Is there a different way to set the number of mappers/reducers for a
mahout process?
Or is there another configuration issue I need to consider?
I'd definitely be happy to use such a parameter, does it not exist?
(I'm running mahout as installed on the cluster)
Is there currently a workaround, besides running a mahout jar as an hadoop job?
When I originally tried to run a mahout jar that uses KMeansDriver (and that
runs great on my local machine)- it did not even initiate a job on the hadoop
cluster. It seemed to be running parallel but in fact it was running only on
the local node. Is this a known issue? Is there a fix for this? (I
ended up dropping it and calling mahout step by step from command line, but I'd
be happy to know if there a fix for this).
Thanks,
Galit.
-----Original Message-----
From: Ryan Josal [mailto:[email protected]]
Sent: Monday, July 29, 2013 9:33 PM
To: Adam Baron
Cc: Ryan Josal; [email protected]
Subject: Re: Run more than one mapper for TestForest?
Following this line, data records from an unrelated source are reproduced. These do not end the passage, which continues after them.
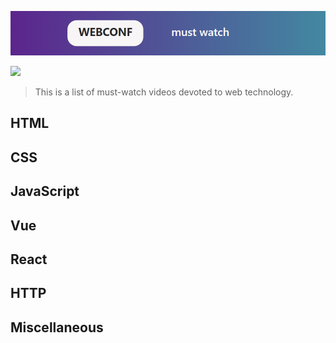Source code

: ![](./logo.png)

![](https://cdn.rawgit.com/sindresorhus/awesome/d7305f38d29fed78fa85652e3a63e154dd8e8829/media/badge.svg)

> This is a list of must-watch videos devoted to  web technology.

## HTML

## CSS

## JavaScript

## Vue

## React

## HTTP

## Miscellaneous

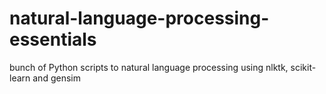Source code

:# natural-language-processing-essentials
bunch of Python scripts to natural language processing using nlktk, scikit-learn and gensim
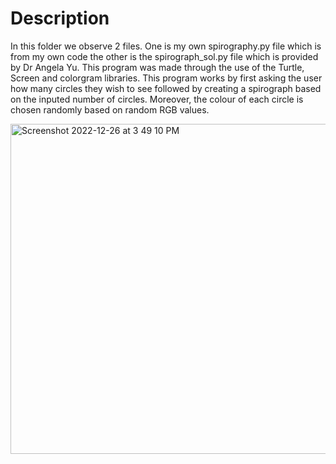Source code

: # Description

In this folder we observe 2 files. One is my own spirography.py file which is from my own code the other is the spirograph_sol.py file which is provided by Dr Angela Yu. This program was made through the use of the Turtle, Screen and colorgram libraries. This program works by first asking the user how many circles they wish to see followed by creating a spirograph based on the inputed number of circles. Moreover, the colour of each circle is chosen randomly based on random RGB values.


<img width="528" alt="Screenshot 2022-12-26 at 3 49 10 PM" src="https://user-images.githubusercontent.com/63066897/209520567-24684001-5855-4fc4-958f-bc18a84a1647.png">
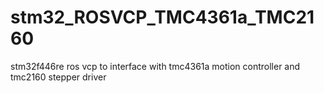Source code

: # stm32_ROSVCP_TMC4361a_TMC2160
stm32f446re ros vcp to interface with tmc4361a motion controller and tmc2160 stepper driver
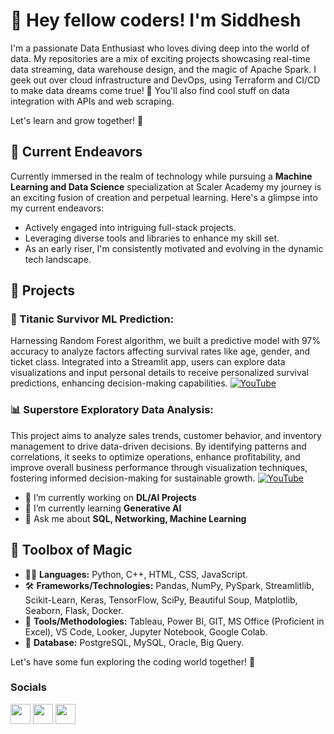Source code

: 👋 Hey fellow coders! I'm Siddhesh
================================================================================================================================

I'm a passionate Data Enthusiast who loves diving deep into the world of data. 
My repositories are a mix of exciting projects showcasing real-time data streaming, data warehouse design, and the magic of Apache Spark. I geek out over cloud infrastructure and DevOps, using Terraform and CI/CD to make data dreams come true! 🌟 You'll also find cool stuff on data integration with APIs and web scraping. 

Let's learn and grow together! 🚀 

## 🔭 Current Endeavors 
Currently immersed in the realm of technology while pursuing a **Machine Learning and Data Science** specialization at Scaler Academy my journey is an exciting fusion of creation and perpetual learning. Here's a glimpse into my current endeavors:

- Actively engaged into intriguing full-stack projects.
- Leveraging diverse tools and libraries to enhance my skill set.
- As an early riser, I'm consistently motivated and evolving in the dynamic tech landscape.

## 🎥 Projects
### 🚢 Titanic Survivor ML Prediction: 
Harnessing Random Forest algorithm, we built a predictive model with 97% accuracy to analyze factors affecting survival rates like age, gender, and ticket class. Integrated into a Streamlit app, users can explore data visualizations and input personal details to receive personalized survival predictions, enhancing decision-making capabilities.
[![YouTube](https://img.shields.io/badge/YouTube-Video-green)](https://youtu.be/sVJ7ALLzpxk)
 
### 📊 Superstore Exploratory Data Analysis:
This project aims to analyze sales trends, customer behavior, and inventory management to drive data-driven decisions. By identifying patterns and correlations, it seeks to optimize operations, enhance profitability, and improve overall business performance through visualization techniques, fostering informed decision-making for sustainable growth.
[![YouTube](https://img.shields.io/badge/YouTube-Video-green)](https://youtu.be/63wZMFyn_3Q)
    
- 🔭 I’m currently working on **DL/AI Projects**
- 🌱 I’m currently learning **Generative AI**
- 💬 Ask me about **SQL, Networking, Machine Learning**


## 🔧 Toolbox of Magic
- 🧙‍♂️ **Languages:** Python, C++, HTML, CSS, JavaScript.
- 🛠️ **Frameworks/Technologies:** Pandas, NumPy, PySpark, Streamlitlib, Scikit-Learn, Keras, TensorFlow, SciPy, Beautiful Soup, Matplotlib, Seaborn, Flask, Docker.
- 🧰 **Tools/Methodologies:** Tableau, Power BI, GIT, MS Office (Proficient in Excel), VS Code, Looker, Jupyter Notebook, Google Colab.
- 📀 **Database:**	PostgreSQL, MySQL, Oracle, Big Query.

Let's have some fun exploring the coding world together! 🚀

### Socials

<p align="left"><a href="https://www.youtube.com/c/tecknowcode" target="_blank" rel="noreferrer"><img src="https://raw.githubusercontent.com/danielcranney/readme-generator/main/public/icons/socials/youtube.svg" width="32" height="32" /></a> <a href="https://discord.com/users/Tecknowcode" target="_blank" rel="noreferrer"><img src="https://raw.githubusercontent.com/danielcranney/readme-generator/main/public/icons/socials/discord.svg" width="32" height="32" /></a> <a href="https://www.github.com/candobettercode" target="_blank" rel="noreferrer"><img src="https://raw.githubusercontent.com/danielcranney/readme-generator/main/public/icons/socials/github.svg" width="32" height="32" /></a> </p>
If you're running mahout from the CLI, you'll have to modify the Hadoop config
file or your env manually for each job. This is code I put in to my custom job
executions so I didn't have to calculate and set that up every time. Maybe
that's your best route in that position. You could just provide your own
mahout jar and run it as you would any other Hadoop job and ignore the
installed Mahout. I do think this could be a useful parameter for a number of
standard mahout jobs though; I know I would use it. Does anyone in the mahout
community see this as a generally useful feature for a Mahout job?
Ryan
On Jul 29, 2013, at 10:25, Adam Baron <[email protected]> wrote:
> Ryan,
>
> Thanks for the fix, the code looks reasonable to me. Which version of Mahout
> will this be in? 0.9?
>
> Unfortunately, I'm using a large shared Hadoop cluster which is not
> administered by my team. So I'm not in a position push the latest from the
> Mahout dev trunk into our environment; the admins will only install official
> releases.
>
> Regards,
> Adam
>
> On Sun, Jul 28, 2013 at 5:37 PM, Ryan Josal <[email protected]> wrote:
>> Late reply, but for what it's still worth, since I've seen a couple other
>> threads here on the topic of too few mappers, I added a parameter to set a
>> minimum number of mappers. Some of my mahout jobs needed more mappers, but
>> were not given many because of the small input file size.
>>
>> addOption("minMapTasks", "m", "Minimum number of map tasks to
>> run", String.valueOf(1));
>>
>>
>> int minMapTasks = Integer.parseInt(getOption("minMapTasks"));
>> int mapTasksThatWouldRun = (int)
>> (vectorFileSizeBytes/getSplitSize()) + 1;
>> log.info("map tasks min: " + minMapTasks + " current: " +
>> mapTasksThatWouldRun);
>> if (minMapTasks > mapTasksThatWouldRun) {
>> String splitSizeBytes =
>> String.valueOf(vectorFileSizeBytes/minMapTasks);
>> log.info("Forcing mapred.max.split.size to " + splitSizeBytes +
>> " to ensure minimum map tasks = " + minMapTasks);
>> hadoopConf.set("mapred.max.split.size", splitSizeBytes);
>> }
>>
>> // there is actually a private method in hadoop to calculate this
>> private long getSplitSize() {
>> long blockSize = hadoopConf.getLong("dfs.block.size", 64 * 1024 *
>> 1024);
>> long maxSize = hadoopConf.getLong("mapred.max.split.size",
>> Long.MAX_VALUE);
>> int minSize = hadoopConf.getInt("mapred.min.split.size", 1);
>> long splitSize = Math.max(minSize, Math.min(maxSize, blockSize));
>> log.info(String.format("min: %,d block: %,d max: %,d split: %,d",
>> minSize, blockSize, maxSize, splitSize));
>> return splitSize;
>> }
>>
>> It seems like there should be a more straightforward way to do this, but it
>> works for me and I've used it on a lot of jobs to set a minimum number of
>> mappers.
>>
>> Ryan
>>
>> On Jul 5, 2013, at 2:00 PM, Adam Baron wrote:
>>
>> > I'm attempting to run
>> > org.apache.mahout.classifier.df.mapreduce.TestForest
>> > on a CSV with 200,000 rows that have 500,000 features per row.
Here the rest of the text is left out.